Beyond Bermuda: Policies to Promote Data Sharing
Beyond Bermuda: Policies to Promote Data Sharing
Saturday, February 18, 2017: 1:00 PM-2:30 PM
Room 309 (Hynes Convention Center)
Daily data release was a signature feature of the publicly funded Human Genome Project 19996-2003. An open science ethos emerged from model organisms (esp. nematode) and from software and networking, and it has contended with more proprietary and traditional data-control norms and practices throughout the history of genomics. The policy of daily data release was famously decided at a 1996 meeting in Bermuda, 21 years ago this month. Today, understanding genomic variation requires sharing data beyond individual institutions, but practices and norms vary widely.

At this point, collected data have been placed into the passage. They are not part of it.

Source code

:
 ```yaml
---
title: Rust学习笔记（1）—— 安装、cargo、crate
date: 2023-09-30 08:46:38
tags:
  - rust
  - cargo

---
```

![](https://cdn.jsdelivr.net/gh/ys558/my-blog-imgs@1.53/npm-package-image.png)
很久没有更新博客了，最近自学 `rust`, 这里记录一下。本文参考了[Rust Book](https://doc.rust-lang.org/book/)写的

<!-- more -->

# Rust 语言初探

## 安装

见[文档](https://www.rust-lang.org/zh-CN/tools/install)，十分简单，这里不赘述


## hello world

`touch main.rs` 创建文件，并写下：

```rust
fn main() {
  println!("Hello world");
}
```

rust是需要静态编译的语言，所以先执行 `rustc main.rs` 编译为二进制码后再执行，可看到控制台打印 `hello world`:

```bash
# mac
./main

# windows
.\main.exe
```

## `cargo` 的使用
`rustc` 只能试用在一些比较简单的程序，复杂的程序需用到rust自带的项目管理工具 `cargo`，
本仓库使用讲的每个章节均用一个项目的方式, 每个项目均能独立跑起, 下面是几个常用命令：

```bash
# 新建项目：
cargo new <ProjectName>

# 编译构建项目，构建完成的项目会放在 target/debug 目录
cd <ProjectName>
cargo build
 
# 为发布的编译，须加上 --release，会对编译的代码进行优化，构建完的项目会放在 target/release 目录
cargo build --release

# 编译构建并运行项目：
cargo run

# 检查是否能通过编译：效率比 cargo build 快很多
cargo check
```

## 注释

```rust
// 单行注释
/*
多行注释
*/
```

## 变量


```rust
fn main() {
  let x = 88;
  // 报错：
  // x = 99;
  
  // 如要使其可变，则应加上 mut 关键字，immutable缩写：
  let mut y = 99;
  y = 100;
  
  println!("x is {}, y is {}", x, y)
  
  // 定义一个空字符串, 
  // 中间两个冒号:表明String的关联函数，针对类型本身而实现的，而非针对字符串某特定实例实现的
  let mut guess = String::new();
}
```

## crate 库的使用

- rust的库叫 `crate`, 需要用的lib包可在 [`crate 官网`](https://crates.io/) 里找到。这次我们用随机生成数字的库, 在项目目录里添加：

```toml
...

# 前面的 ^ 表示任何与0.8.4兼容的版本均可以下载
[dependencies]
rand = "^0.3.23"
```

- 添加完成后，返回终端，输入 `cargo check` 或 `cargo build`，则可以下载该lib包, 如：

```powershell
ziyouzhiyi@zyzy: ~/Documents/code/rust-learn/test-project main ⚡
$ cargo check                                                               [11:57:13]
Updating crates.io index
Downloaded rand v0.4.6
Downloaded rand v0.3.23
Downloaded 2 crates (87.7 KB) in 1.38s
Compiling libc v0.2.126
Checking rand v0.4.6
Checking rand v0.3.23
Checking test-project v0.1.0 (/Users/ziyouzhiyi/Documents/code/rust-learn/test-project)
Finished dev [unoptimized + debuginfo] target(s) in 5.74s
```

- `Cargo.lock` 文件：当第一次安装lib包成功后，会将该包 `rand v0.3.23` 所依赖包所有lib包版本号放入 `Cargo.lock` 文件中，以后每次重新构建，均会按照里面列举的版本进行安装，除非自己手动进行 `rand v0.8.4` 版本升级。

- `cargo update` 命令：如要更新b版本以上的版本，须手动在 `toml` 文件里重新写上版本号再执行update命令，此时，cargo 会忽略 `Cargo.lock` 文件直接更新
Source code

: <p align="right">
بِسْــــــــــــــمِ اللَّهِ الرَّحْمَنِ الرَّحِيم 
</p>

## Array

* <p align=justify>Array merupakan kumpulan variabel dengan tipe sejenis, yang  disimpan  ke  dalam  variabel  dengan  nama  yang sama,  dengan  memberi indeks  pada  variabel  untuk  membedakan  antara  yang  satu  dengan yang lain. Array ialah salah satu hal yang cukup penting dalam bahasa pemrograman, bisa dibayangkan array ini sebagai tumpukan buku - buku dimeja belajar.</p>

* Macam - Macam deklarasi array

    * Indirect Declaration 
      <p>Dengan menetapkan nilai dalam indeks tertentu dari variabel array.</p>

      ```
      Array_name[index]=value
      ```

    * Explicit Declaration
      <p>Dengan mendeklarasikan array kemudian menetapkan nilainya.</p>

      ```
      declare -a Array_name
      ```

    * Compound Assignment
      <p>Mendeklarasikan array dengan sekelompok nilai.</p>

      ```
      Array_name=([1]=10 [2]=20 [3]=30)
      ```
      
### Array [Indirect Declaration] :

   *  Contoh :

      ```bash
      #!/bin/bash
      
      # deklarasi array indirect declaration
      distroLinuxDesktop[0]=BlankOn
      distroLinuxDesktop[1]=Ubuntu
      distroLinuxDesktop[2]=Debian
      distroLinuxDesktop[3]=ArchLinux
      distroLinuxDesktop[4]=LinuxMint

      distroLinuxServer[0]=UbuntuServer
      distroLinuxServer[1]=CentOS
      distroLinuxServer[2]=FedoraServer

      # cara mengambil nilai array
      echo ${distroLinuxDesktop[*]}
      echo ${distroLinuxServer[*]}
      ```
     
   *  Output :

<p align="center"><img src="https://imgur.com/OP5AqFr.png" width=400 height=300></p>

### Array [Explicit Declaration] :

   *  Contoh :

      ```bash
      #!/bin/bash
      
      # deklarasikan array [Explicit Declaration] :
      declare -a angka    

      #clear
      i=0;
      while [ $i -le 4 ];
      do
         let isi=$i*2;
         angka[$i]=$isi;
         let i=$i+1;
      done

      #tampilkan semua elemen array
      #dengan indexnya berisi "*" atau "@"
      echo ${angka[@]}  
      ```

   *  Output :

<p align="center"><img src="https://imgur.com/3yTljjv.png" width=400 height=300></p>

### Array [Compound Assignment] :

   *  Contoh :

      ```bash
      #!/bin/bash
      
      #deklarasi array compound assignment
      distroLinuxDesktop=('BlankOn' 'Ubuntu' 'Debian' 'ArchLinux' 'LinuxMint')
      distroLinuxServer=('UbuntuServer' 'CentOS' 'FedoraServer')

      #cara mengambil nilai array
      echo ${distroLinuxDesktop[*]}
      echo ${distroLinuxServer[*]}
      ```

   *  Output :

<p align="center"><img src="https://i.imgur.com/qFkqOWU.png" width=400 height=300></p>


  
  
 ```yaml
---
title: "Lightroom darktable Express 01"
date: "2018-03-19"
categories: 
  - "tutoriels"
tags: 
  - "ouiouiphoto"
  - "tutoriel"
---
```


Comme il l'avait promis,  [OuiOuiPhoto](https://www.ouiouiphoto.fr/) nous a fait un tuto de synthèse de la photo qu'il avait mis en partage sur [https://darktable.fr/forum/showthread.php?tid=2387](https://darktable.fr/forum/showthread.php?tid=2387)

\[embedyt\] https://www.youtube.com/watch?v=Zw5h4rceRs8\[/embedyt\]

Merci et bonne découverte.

The problem is even more complicated than in 1996, because uses are not just scientific, and not just about a human reference sequence. Users of genomic data include consumers interested in ancestry and doing their own exploration. Data flow come from and is used by clinical laboratories and clinicians as much or more than researchers. The data pertain to people, whose privacy and other interests must be respected, and whose informed consent is essential. We are not in Bermuda anymore. Rather than the 50 people from 5 nations represented in Bermuda, the Global Alliance for Genomics and Health has over 800 members from 70 countries, with more sure to join. Commercial firms are vastly more numerous, heterogeneous, and fully integrated into the practice of genomics. Rather than a handful of genomic startups in 1996, dozens of firms with highly diverse products and services now have genomics as part of their business, ranging from instruments to data management to software to clinical testing and integration into medical records. Thus the sources of data are more varied and numerous; national boundaries and national laws must be respected; concerns about privacy, confidentiality, and informed consent must be addressed; users are not just scientists but also consumers and clinicians; and the story will play out in a more complicated commercial landscape The challenges of constructing a medical information commons are daunting. But the norms of open science are powerful and the design principles of data access and transparent analysis can be incorporated into a data-sharing ecosystem. Doing so from the beginning is much more likely to work than imposing open science principles once business models and academic practices have become established and begun to ossify.